[Source texts of formatted documents]
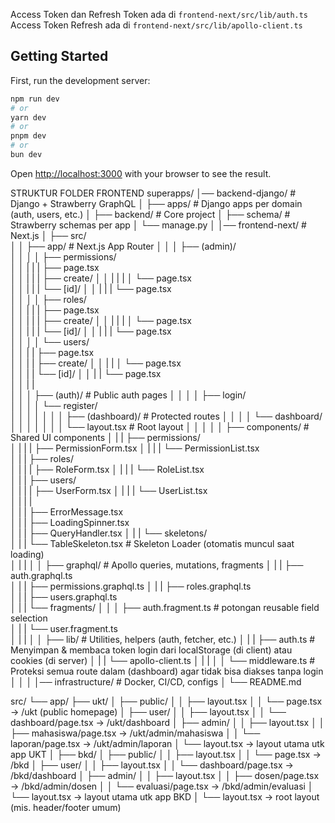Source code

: Access Token dan Refresh Token ada di `frontend-next/src/lib/auth.ts`
Access Token Refresh ada di `frontend-next/src/lib/apollo-client.ts`

## Getting Started

First, run the development server:

```bash
npm run dev
# or
yarn dev
# or
pnpm dev
# or
bun dev
```
Open [http://localhost:3000](http://localhost:3000) with your browser to see the result.




STRUKTUR FOLDER FRONTEND
superapps/
│── backend-django/                 # Django + Strawberry GraphQL
│   ├── apps/                       # Django apps per domain (auth, users, etc.)
│   ├── backend/                    # Core project
│   ├── schema/                     # Strawberry schemas per app
│   └── manage.py
│
│── frontend-next/                  # Next.js
│   ├── src/                        
│   │   ├── app/                        # Next.js App Router
│   │   │   ├── (admin)/                 
│   │   │   │   ├── permissions/          
│   │   |   |   |    ├── page.tsx           
│   │   |   |   |    ├── create/
│   │   |   |   |    │   └── page.tsx       
│   │   |   |   |    └── [id]/
│   │   |   |   |        └── page.tsx       
│   │   │   │   ├── roles/              
│   │   |   |   |    ├── page.tsx           
│   │   |   |   |    ├── create/
│   │   |   |   |    │   └── page.tsx       
│   │   |   |   |    └── [id]/
│   │   |   |   |        └── page.tsx       
│   │   │   │   └── users/              
│   │   |   |        ├── page.tsx       
│   │   |   |        ├── create/
│   │   |   |        │   └── page.tsx    
│   │   |   |        └── [id]/
│   │   |   |            └── page.tsx       
│   │   |   |        
│   │   │   ├── (auth)/                 # Public auth pages
│   │   │   │   ├── login/              
│   │   │   │   └── register/           
│   │   │   │
│   │   │   ├── (dashboard)/            # Protected routes
│   │   │   │   └── dashboard/          
│   │   │   │
│   │   │   └── layout.tsx              # Root layout
│   │   │
│   │   ├── components/                 # Shared UI components
│   |   |    ├── permissions/    
│   |   |    |   ├── PermissionForm.tsx 
│   |   |    |   └── PermissionList.tsx   
│   |   |    ├── roles/    
│   |   |    |   ├── RoleForm.tsx 
│   |   |    |   └── RoleList.tsx   
│   |   |    ├── users/    
│   |   |    |   ├── UserForm.tsx 
│   |   |    |   └── UserList.tsx   
│   |   |    |   
│   |   |    ├── ErrorMessage.tsx  
│   |   |    ├── LoadingSpinner.tsx     
│   |   |    ├── QueryHandler.tsx
│   |   |    └── skeletons/    
│   |   |        └── TableSkeleton.tsx  # Skeleton Loader (otomatis muncul saat loading)  
│   |   |
│   │   ├── graphql/                    # Apollo queries, mutations, fragments
│   |   |    ├── auth.graphql.ts  
│   |   |    ├── permissions.graphql.ts 
│   |   |    ├── roles.graphql.ts       
│   |   |    ├── users.graphql.ts       
│   |   |    └── fragments/
│   │   │        ├── auth.fragment.ts   # potongan reusable field selection      
│   |   |        └── user.fragment.ts   
│   |   |
│   │   ├── lib/                        # Utilities, helpers (auth, fetcher, etc.)
│   |   |    ├── auth.ts                # Menyimpan & membaca token login dari localStorage (di client) atau cookies (di server)
│   |   |    └── apollo-client.ts 
│   |   |
│   │   └── middleware.ts               # Proteksi semua route dalam (dashboard) agar tidak bisa diakses tanpa login
│   │
│   │── infrastructure/                 # Docker, CI/CD, configs
│   └── README.md


src/
└── app/
    ├── ukt/
    │   ├── public/
    │   │   ├── layout.tsx
    │   │   └── page.tsx                  → /ukt (public homepage)
    │   ├── user/
    │   │   ├── layout.tsx
    │   │   └── dashboard/page.tsx        → /ukt/dashboard
    │   ├── admin/
    │   │   ├── layout.tsx
    │   │   ├── mahasiswa/page.tsx        → /ukt/admin/mahasiswa
    │   │   └── laporan/page.tsx          → /ukt/admin/laporan
    │   └── layout.tsx                    → layout utama utk app UKT
    │
    ├── bkd/
    │   ├── public/
    │   │   ├── layout.tsx
    │   │   └── page.tsx                  → /bkd
    │   ├── user/
    │   │   ├── layout.tsx
    │   │   └── dashboard/page.tsx        → /bkd/dashboard
    │   ├── admin/
    │   │   ├── layout.tsx
    │   │   ├── dosen/page.tsx            → /bkd/admin/dosen
    │   │   └── evaluasi/page.tsx         → /bkd/admin/evaluasi
    │   └── layout.tsx                    → layout utama utk app BKD
    │
    └── layout.tsx                        → root layout (mis. header/footer umum)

[Description of the task]
Output the lines above between the one holding "diakses tanpa login" and the one holding "utk app BKD", inclusive, with nothing before or after them.

[Task solution]
│   │   └── middleware.ts               # Proteksi semua route dalam (dashboard) agar tidak bisa diakses tanpa login
│   │
│   │── infrastructure/                 # Docker, CI/CD, configs
│   └── README.md


src/
└── app/
    ├── ukt/
    │   ├── public/
    │   │   ├── layout.tsx
    │   │   └── page.tsx                  → /ukt (public homepage)
    │   ├── user/
    │   │   ├── layout.tsx
    │   │   └── dashboard/page.tsx        → /ukt/dashboard
    │   ├── admin/
    │   │   ├── layout.tsx
    │   │   ├── mahasiswa/page.tsx        → /ukt/admin/mahasiswa
    │   │   └── laporan/page.tsx          → /ukt/admin/laporan
    │   └── layout.tsx                    → layout utama utk app UKT
    │
    ├── bkd/
    │   ├── public/
    │   │   ├── layout.tsx
    │   │   └── page.tsx                  → /bkd
    │   ├── user/
    │   │   ├── layout.tsx
    │   │   └── dashboard/page.tsx        → /bkd/dashboard
    │   ├── admin/
    │   │   ├── layout.tsx
    │   │   ├── dosen/page.tsx            → /bkd/admin/dosen
    │   │   └── evaluasi/page.tsx         → /bkd/admin/evaluasi
    │   └── layout.tsx                    → layout utama utk app BKD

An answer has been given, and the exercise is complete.